• Work request
What lines of the data below hold the string "dots"? Copy each one out.

• Plain-text document sources

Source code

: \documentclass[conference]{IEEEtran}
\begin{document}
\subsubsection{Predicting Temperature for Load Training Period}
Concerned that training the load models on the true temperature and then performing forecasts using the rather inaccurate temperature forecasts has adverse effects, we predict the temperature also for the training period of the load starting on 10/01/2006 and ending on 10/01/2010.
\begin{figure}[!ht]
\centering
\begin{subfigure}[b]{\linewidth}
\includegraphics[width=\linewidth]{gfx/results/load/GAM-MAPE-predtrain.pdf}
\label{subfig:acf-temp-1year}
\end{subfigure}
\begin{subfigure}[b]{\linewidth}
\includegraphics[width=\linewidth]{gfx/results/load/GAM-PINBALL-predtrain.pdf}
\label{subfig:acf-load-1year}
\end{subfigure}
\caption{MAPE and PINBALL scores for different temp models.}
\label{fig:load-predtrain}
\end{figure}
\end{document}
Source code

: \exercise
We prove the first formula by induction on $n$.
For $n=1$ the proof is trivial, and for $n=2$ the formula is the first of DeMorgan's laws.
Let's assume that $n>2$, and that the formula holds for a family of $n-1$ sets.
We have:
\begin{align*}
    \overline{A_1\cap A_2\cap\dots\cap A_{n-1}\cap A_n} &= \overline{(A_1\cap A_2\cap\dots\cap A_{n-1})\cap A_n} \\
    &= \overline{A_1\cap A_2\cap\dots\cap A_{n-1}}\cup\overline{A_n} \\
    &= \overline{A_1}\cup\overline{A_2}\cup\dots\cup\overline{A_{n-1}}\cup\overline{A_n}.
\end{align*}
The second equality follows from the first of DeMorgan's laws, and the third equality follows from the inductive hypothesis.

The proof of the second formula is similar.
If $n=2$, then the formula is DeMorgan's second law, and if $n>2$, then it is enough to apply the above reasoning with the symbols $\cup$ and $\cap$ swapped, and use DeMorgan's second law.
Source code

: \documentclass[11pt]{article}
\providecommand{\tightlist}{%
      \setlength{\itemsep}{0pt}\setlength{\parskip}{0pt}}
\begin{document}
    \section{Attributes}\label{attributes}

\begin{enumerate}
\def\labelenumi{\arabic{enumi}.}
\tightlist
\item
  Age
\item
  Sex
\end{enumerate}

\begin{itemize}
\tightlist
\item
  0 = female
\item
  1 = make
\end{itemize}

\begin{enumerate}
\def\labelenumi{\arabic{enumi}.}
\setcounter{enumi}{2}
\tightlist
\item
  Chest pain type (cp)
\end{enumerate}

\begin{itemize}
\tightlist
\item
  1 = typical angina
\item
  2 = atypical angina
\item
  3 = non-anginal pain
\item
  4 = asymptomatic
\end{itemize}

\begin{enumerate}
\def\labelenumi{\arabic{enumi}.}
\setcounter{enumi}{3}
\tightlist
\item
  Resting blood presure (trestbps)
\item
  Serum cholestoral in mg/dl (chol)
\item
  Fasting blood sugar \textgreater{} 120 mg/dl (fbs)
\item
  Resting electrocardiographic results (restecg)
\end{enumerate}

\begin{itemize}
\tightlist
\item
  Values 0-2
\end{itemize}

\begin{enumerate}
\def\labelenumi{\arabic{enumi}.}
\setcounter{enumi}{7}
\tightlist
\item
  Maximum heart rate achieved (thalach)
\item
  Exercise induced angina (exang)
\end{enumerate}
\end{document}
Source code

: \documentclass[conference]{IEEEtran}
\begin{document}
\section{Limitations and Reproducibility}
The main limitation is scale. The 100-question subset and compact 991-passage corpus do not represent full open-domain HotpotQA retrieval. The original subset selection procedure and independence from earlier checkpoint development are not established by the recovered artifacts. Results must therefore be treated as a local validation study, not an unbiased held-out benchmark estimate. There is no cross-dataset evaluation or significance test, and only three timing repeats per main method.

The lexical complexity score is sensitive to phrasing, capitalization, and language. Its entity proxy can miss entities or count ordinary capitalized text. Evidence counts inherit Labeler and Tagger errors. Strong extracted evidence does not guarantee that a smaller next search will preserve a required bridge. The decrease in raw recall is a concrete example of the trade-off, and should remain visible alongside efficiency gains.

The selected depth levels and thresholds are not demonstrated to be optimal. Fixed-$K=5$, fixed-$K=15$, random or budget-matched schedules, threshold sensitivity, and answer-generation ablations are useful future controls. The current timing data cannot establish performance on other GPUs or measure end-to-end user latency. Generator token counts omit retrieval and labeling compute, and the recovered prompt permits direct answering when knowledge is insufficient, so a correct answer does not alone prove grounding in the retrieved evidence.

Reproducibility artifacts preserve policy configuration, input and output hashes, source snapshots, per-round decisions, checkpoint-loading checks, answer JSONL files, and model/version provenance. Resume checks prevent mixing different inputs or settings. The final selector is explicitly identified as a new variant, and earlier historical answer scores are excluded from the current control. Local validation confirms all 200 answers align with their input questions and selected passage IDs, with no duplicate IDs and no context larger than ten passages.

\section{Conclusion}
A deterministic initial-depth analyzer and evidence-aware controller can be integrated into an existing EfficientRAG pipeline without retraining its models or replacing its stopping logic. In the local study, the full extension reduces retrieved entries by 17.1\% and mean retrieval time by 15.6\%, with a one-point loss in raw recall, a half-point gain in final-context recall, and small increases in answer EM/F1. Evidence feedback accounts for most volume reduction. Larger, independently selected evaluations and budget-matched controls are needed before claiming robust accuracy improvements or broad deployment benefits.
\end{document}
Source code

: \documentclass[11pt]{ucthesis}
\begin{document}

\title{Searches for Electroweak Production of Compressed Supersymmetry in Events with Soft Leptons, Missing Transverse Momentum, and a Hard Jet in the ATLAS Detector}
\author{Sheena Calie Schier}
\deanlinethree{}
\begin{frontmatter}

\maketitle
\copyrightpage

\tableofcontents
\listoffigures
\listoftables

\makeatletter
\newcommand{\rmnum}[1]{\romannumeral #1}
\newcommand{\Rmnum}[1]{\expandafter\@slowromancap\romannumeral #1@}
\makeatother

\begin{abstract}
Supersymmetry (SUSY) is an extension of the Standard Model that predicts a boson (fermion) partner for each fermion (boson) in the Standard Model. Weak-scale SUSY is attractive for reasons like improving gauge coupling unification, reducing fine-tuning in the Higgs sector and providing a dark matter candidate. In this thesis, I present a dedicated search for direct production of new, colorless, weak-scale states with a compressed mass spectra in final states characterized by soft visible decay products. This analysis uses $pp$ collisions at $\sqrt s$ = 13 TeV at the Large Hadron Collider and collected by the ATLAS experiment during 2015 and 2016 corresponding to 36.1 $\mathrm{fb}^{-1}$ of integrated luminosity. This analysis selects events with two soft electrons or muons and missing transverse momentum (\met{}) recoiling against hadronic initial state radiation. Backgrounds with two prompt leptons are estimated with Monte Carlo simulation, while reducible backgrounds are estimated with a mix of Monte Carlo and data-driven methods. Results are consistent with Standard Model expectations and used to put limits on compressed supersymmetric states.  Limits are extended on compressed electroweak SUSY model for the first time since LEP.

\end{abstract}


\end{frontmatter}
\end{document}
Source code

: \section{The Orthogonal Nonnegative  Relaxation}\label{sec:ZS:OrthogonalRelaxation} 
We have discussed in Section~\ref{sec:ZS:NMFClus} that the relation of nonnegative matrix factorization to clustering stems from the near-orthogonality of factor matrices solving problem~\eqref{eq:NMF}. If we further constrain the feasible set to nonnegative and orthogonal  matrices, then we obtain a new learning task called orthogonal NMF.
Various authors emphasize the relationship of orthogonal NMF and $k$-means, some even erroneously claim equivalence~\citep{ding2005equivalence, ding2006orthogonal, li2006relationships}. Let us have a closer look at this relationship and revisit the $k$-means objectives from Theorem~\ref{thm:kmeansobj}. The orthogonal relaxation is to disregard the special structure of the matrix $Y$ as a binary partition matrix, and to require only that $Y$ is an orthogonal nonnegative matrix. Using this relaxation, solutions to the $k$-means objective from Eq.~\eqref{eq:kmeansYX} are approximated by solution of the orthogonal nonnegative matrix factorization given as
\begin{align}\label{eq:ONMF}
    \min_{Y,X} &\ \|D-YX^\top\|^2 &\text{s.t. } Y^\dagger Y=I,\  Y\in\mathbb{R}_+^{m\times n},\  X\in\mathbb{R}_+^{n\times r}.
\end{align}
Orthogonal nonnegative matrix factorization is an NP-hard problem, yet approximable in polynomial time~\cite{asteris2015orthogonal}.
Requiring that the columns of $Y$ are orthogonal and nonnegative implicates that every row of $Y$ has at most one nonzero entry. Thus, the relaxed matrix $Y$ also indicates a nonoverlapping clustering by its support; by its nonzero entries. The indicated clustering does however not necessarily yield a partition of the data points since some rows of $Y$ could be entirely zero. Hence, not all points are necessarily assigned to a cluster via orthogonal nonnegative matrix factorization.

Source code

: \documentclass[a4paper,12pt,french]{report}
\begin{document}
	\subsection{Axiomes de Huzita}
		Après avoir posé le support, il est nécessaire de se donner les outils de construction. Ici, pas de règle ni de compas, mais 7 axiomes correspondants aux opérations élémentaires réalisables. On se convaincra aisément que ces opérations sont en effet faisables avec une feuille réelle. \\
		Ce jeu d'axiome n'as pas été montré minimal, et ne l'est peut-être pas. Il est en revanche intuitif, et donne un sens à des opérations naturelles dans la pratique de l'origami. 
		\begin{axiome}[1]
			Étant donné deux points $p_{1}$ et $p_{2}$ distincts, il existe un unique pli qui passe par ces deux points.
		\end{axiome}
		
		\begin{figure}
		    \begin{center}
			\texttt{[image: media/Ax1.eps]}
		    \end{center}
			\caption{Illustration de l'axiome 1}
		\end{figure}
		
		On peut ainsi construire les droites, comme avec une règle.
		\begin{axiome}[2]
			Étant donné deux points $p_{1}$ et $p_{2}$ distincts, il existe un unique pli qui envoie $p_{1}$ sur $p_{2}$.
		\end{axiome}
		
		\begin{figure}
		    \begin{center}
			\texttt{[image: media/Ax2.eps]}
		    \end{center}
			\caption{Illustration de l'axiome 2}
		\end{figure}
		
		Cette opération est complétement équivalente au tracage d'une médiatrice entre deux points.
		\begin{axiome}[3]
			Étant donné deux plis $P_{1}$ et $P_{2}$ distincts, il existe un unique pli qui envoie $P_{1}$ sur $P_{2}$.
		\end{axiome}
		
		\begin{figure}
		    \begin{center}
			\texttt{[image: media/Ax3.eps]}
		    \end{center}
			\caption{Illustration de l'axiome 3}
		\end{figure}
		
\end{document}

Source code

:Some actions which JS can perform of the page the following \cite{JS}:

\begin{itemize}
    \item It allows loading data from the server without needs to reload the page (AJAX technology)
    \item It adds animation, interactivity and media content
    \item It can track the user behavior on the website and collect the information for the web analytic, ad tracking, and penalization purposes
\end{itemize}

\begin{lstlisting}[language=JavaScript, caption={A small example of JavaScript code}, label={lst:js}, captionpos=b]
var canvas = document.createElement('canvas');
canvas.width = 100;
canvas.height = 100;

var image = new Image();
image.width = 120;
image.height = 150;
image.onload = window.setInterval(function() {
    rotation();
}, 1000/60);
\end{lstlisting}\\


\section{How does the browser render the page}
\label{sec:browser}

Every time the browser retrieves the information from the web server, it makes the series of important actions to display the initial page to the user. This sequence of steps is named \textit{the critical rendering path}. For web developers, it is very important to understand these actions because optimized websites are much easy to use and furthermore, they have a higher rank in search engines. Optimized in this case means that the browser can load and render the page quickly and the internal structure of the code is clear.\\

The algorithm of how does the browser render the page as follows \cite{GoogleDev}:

• Output
    \overline{A_1\cap A_2\cap\dots\cap A_{n-1}\cap A_n} &= \overline{(A_1\cap A_2\cap\dots\cap A_{n-1})\cap A_n} \\
    &= \overline{A_1\cap A_2\cap\dots\cap A_{n-1}}\cup\overline{A_n} \\
    &= \overline{A_1}\cup\overline{A_2}\cup\dots\cup\overline{A_{n-1}}\cup\overline{A_n}.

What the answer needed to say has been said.